In den Erläuterungen zum Asylgesetz werden heute Flüchtlinge als solch eine Gefahr für die innere Sicherheit und öffentliche Ordnung präsentiert. Eine Menschengruppe wird damit pauschal als Existenzbedrohung dargestellt. Auf diese Weise soll uns die Verletzung ihrer bürgerlichen Grundrechte nicht als Menschenrechtsverletzung sondern als alternativlose Notwehrmaßnahme erscheinen. Eine derartige Perspektive auf eine der verletzlichsten Gruppen in unserer Bevölkerung ist nicht nur menschlich gesprochen zynisch. Auch politisch widerspricht sie im Kern jeder sozialdemokratischen Grundidee von Solidarität und Gleichheit. Aus unserer Sicht handelt es sich bei jeglicher Form von Notstandspolitiken um eine Büchse der Pandora und eine potenzielle Bedrohung für Demokratie und Freiheit. Was heute bei „den Flüchtlingen“ geht, geht morgen auch bei jeder anderen Bevölkerungsgruppe.
Auf dem Rücken der Flüchtlinge treiben neben der FPÖ vor allem die rechten ÖVP-Hardliner die Spaltung der Gesellschaft immer weiter. Das Ziel dieser Akteure ist die Zerschlagung der sozialstaatlichen Errungenschaften. Dem müssen wir lautstark entgegentreten, damit eine solche Politik nicht in noch weiteren Kreisen von Gesellschaft und Partei salonfähig wird!

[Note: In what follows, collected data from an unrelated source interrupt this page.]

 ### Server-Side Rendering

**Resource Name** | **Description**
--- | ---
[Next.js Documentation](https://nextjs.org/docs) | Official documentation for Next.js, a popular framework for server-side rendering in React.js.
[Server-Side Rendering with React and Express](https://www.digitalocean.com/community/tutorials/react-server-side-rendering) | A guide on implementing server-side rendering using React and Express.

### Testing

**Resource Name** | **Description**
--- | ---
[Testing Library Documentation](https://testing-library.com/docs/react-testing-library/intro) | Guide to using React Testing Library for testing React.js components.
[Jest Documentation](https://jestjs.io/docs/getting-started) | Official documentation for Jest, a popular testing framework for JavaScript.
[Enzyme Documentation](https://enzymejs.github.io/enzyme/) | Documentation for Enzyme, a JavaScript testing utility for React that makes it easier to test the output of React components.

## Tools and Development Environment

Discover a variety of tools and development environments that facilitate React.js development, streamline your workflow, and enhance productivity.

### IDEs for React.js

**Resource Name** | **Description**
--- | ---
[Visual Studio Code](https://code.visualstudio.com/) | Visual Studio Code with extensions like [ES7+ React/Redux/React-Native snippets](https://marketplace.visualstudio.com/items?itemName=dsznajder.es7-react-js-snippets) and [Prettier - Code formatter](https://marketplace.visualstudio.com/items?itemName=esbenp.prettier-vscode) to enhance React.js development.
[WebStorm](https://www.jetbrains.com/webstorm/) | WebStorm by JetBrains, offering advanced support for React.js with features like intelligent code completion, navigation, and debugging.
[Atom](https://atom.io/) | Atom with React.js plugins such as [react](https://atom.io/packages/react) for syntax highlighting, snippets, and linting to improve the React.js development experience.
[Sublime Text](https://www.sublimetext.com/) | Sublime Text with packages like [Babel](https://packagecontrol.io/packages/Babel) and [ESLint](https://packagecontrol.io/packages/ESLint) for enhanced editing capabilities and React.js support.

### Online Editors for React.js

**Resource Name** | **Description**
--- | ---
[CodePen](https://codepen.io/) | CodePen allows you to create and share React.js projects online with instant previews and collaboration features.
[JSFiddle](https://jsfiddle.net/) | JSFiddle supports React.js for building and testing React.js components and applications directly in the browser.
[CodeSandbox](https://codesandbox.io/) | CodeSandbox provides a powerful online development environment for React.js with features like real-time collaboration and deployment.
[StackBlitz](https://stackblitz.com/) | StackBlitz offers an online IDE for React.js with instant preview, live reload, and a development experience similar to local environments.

Genosse Kern hat öffentlich mehrmals darauf hingewiesen, dass alles, was die Sozialdemokratie ausmacht, bereits im Hainfelder Programm angelegt ist. Dem können wir uns nur aus vollem Herzen anschließen! Ein Notstand ist in diesem jedenfalls nicht vorgesehen – ganz im Gegenteil spricht es sich für eine Ausweitung der Demokratie aus! Geschlossene Grenzen finden sich in diesem Programm ebenfalls nicht, vielmehr spricht es von Solidarität mit allen, die unserer Hilfe bedürfen! Daher: Bewahren wir unsere Grundprinzipien, statt uns hilflos an die Macht zu klammern. Wir alle werden an unseren Taten gemessen.
Kein Nachgeben gegenüber den Forderungen der rechten HetzerInnen!
Beendigung der Regierungszusammenarbeit mit der ÖVP, wenn diese weiter auf der Umsetzung von Obergrenze und Notstand besteht!